Researchers from McMaster University have identified an important hormone that is elevated in obese people and contributes to obesity and diabetes by inhibiting brown fat activity.

Brown adipose tissue, widely known as brown fat, is located around the collarbone and acts as the body's furnace to burn calories. It also keeps the body warm. Obese people have less of it, and its activity is decreased with age. Until now, researchers haven't understood why.

There are two types of serotonin. Most people are familiar with the first type in the brain or central nervous system which affects mood and appetite. But this makes up only five per cent of the body's serotonin.

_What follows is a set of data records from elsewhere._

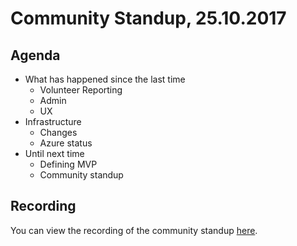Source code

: # Community Standup, 25.10.2017

## Agenda

* What has happened since the last time
    - Volunteer Reporting
    - Admin
    - UX
* Infrastructure
    - Changes 
    - Azure status
* Until next time
    - Defining MVP
    - Community standup

## Recording

You can view the recording of the community standup [here](https://1drv.ms/v/s!Auypu7NkOVm_nbtiDbJZRhHY9EjqMA).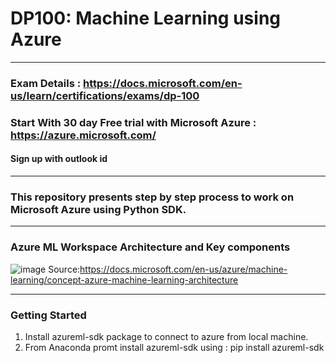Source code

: # DP100: Machine Learning using Azure 
------------------------------------------------------------------------------------------------------------------------------------------------------------------------------
### Exam Details : https://docs.microsoft.com/en-us/learn/certifications/exams/dp-100
### Start With 30 day Free trial with Microsoft Azure : https://azure.microsoft.com/ 
#### Sign up with outlook id
------------------------------------------------------------------------------------------------------------------------------------------------------------------------------
### This repository presents step by step process to work on Microsoft Azure using Python SDK.
------------------------------------------------------------------------------------------------------------------------------------------------------------------------------
### Azure ML Workspace Architecture and Key components

![image](https://user-images.githubusercontent.com/56711596/121516299-aebcec80-ca0b-11eb-963b-63450e93e8d5.png)
Source:https://docs.microsoft.com/en-us/azure/machine-learning/concept-azure-machine-learning-architecture

---------------------------------------------------------------------------------------------------------------------------------------------------------------------------
### Getting Started
1. Install azureml-sdk package to connect to azure from local machine.
2. From Anaconda promt install azureml-sdk using : pip install azureml-sdk
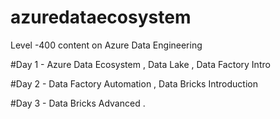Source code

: # azuredataecosystem
Level -400 content on Azure Data Engineering

#Day 1 - Azure Data Ecosystem , Data Lake , Data Factory Intro


#Day 2 - Data Factory Automation , Data Bricks Introduction


#Day 3 - Data Bricks Advanced . 
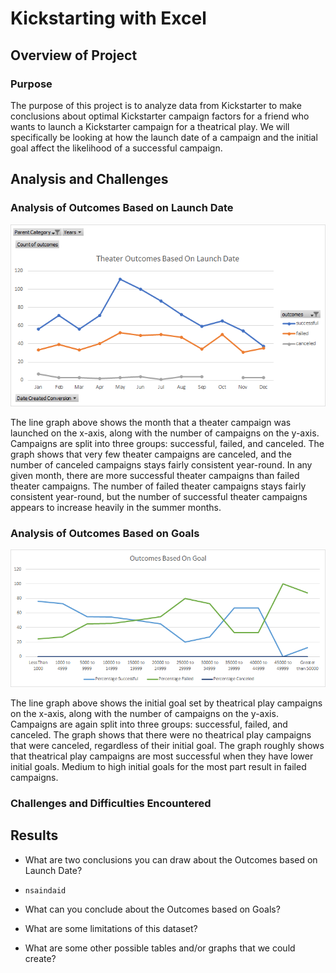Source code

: # Kickstarting with Excel

## Overview of Project

### Purpose

The purpose of this project is to analyze data from Kickstarter to make conclusions about optimal Kickstarter campaign factors for a friend who wants to launch a Kickstarter campaign for a theatrical play. We will specifically be looking at how the launch date of a campaign and the initial goal affect the likelihood of a successful campaign.

## Analysis and Challenges

### Analysis of Outcomes Based on Launch Date

![Theater_Outcomes_vs_Launch.png](resources/Theater_Outcomes_vs_Launch.png)

The line graph above shows the month that a theater campaign was launched on the x-axis, along with the number of campaigns on the y-axis. Campaigns are split into three groups: successful, failed, and canceled. The graph shows that very few theater campaigns are canceled, and the number of canceled campaigns stays fairly consistent year-round. In any given month, there are more successful theater campaigns than failed theater campaigns. The number of failed theater campaigns stays fairly consistent year-round, but the number of successful theater campaigns appears to increase heavily in the summer months.

### Analysis of Outcomes Based on Goals

![Outcomes_vs_Goals.png](resources/Outcomes_vs_Goals.png)

The line graph above shows the initial goal set by theatrical play campaigns on the x-axis, along with the number of campaigns on the y-axis. Campaigns are again split into three groups: successful, failed, and canceled. The graph shows that there were no theatrical play campaigns that were canceled, regardless of their initial goal. The graph roughly shows that theatrical play campaigns are most successful when they have lower initial goals. Medium to high initial goals for the most part result in failed campaigns.

### Challenges and Difficulties Encountered

## Results

- What are two conclusions you can draw about the Outcomes based on Launch Date?
-     nsaindaid

- What can you conclude about the Outcomes based on Goals?

- What are some limitations of this dataset?

- What are some other possible tables and/or graphs that we could create?

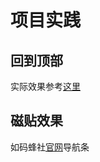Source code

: # 项目实践

## 回到顶部

实际效果参考[这里](https://mafengshe.github.io/fe-demo/back-top.html)

## 磁贴效果

如码蜂社[官网](https://www.mafengshe.com)导航条

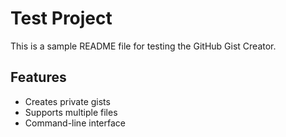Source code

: # Test Project

This is a sample README file for testing the GitHub Gist Creator.

## Features

- Creates private gists
- Supports multiple files
- Command-line interface
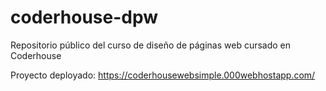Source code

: # coderhouse-dpw
Repositorio público del curso de diseño de páginas web cursado en Coderhouse


Proyecto deployado:
https://coderhousewebsimple.000webhostapp.com/
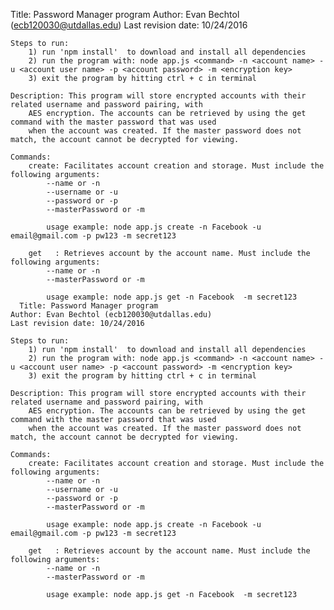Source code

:    Title: Password Manager program
    Author: Evan Bechtol (ecb120030@utdallas.edu)
    Last revision date: 10/24/2016

    Steps to run:
        1) run 'npm install'  to download and install all dependencies
        2) run the program with: node app.js <command> -n <account name> -u <account user name> -p <account password> -m <encryption key>
        3) exit the program by hitting ctrl + c in terminal
        
    Description: This program will store encrypted accounts with their related username and password pairing, with
        AES encryption. The accounts can be retrieved by using the get command with the master password that was used
        when the account was created. If the master password does not match, the account cannot be decrypted for viewing.
     
    Commands:
        create: Facilitates account creation and storage. Must include the following arguments: 
            --name or -n
            --username or -u
            --password or -p
            --masterPassword or -m
            
            usage example: node app.js create -n Facebook -u email@gmail.com -p pw123 -m secret123
            
        get   : Retrieves account by the account name. Must include the following arguments:
            --name or -n
            --masterPassword or -m

            usage example: node app.js get -n Facebook  -m secret123
      Title: Password Manager program
    Author: Evan Bechtol (ecb120030@utdallas.edu)
    Last revision date: 10/24/2016

    Steps to run:
        1) run 'npm install'  to download and install all dependencies
        2) run the program with: node app.js <command> -n <account name> -u <account user name> -p <account password> -m <encryption key>
        3) exit the program by hitting ctrl + c in terminal
        
    Description: This program will store encrypted accounts with their related username and password pairing, with
        AES encryption. The accounts can be retrieved by using the get command with the master password that was used
        when the account was created. If the master password does not match, the account cannot be decrypted for viewing.
     
    Commands:
        create: Facilitates account creation and storage. Must include the following arguments: 
            --name or -n
            --username or -u
            --password or -p
            --masterPassword or -m
            
            usage example: node app.js create -n Facebook -u email@gmail.com -p pw123 -m secret123
            
        get   : Retrieves account by the account name. Must include the following arguments:
            --name or -n
            --masterPassword or -m

            usage example: node app.js get -n Facebook  -m secret123
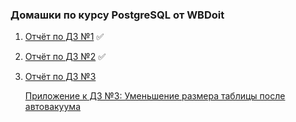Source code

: ### Домашки по курсу PostgreSQL от WBDoit


1. [Отчёт по ДЗ №1](./hw_1.md) ✅
2. [Отчёт по ДЗ №2](./hw_2.md) ✅
3. [Отчёт по ДЗ №3](./hw_3.md)

    [Приложение к ДЗ №3: Уменьшение размера таблицы после автовакуума](./hw_3_1.md)
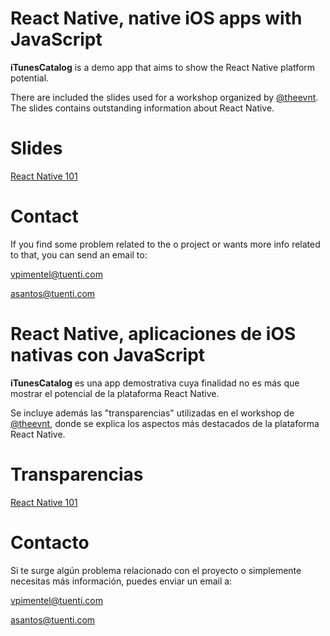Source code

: # React Native, native iOS apps with JavaScript

__iTunesCatalog__ is a demo app that aims to show the React Native platform potential.

There are included the slides used for a workshop organized by [@theevnt](http://twitter.com/theevnt). The slides contains outstanding information about React Native.

# Slides

[React Native
101](https://github.com/alexissan/ReactNativeWorkshop/raw/master/WhyReactNative.pdf)

# Contact

If you find some problem related to the o project or wants more info related to that, you can send an email to:

vpimentel@tuenti.com

asantos@tuenti.com




# React Native, aplicaciones de iOS nativas con JavaScript

__iTunesCatalog__ es una app demostrativa cuya finalidad no es más que mostrar el potencial de la plataforma React Native. 

Se incluye además las "transparencias" utilizadas en el workshop de [@theevnt](http://twitter.com/theevnt), donde se explica los aspectos más destacados de la plataforma React Native.

# Transparencias

[React Native
101](https://github.com/alexissan/ReactNativeWorkshop/raw/master/WhyReactNative.pdf)

# Contacto

Si te surge algún problema relacionado con el proyecto o simplemente necesitas más información, puedes enviar un email a:

vpimentel@tuenti.com

asantos@tuenti.com
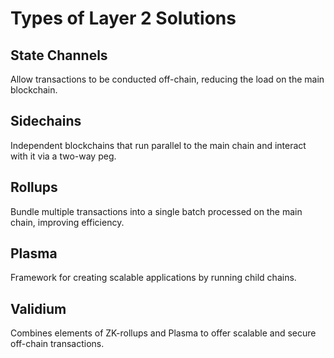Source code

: # Types of Layer 2 Solutions

## State Channels
Allow transactions to be conducted off-chain, reducing the load on the main blockchain.

## Sidechains
Independent blockchains that run parallel to the main chain and interact with it via a two-way peg.

## Rollups
Bundle multiple transactions into a single batch processed on the main chain, improving efficiency.

## Plasma
Framework for creating scalable applications by running child chains.

## Validium
Combines elements of ZK-rollups and Plasma to offer scalable and secure off-chain transactions.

The lesser-known peripheral serotonin circulates in the blood and makes up the other 95 per cent of the body's serotonin. McMaster researchers have discovered that this kind of serotonin reduces brown fat activity or "dials down" the body's metabolic furnace.

The study, published today in Nature Medicine, is the first to show that blocking the production of peripheral serotonin makes the brown fat more active.

"Our results are quite striking and indicate that inhibiting the production of this hormone may be very effective for reversing obesity and related metabolic diseases including diabetes," said Gregory Steinberg, the paper's co-author and professor of medicine at the Michael G. DeGroote School of Medicine. He is also co-director of MAC-Obesity, the Metabolism and Childhood Obesity Research Program at McMaster.

"Too much of this serotonin acts like the parking brake on your brown fat," he explained. "You can step on the gas of the brown fat, but it doesn't go anywhere."

The culprit responsible for elevated levels of peripheral serotonin may also have been found.

"There is an environmental cue that could be causing higher serotonin levels in our body and that is the high-fat western diet," said Waliul Khan, co- author, associate professor of pathology and molecular medicine for the medical school and a principal investigator at Farncombe Family Digestive Research Institute. "Too much serotonin is not good. We need a balance. If there is too much, it leads to diabetes, fatty liver and obesity."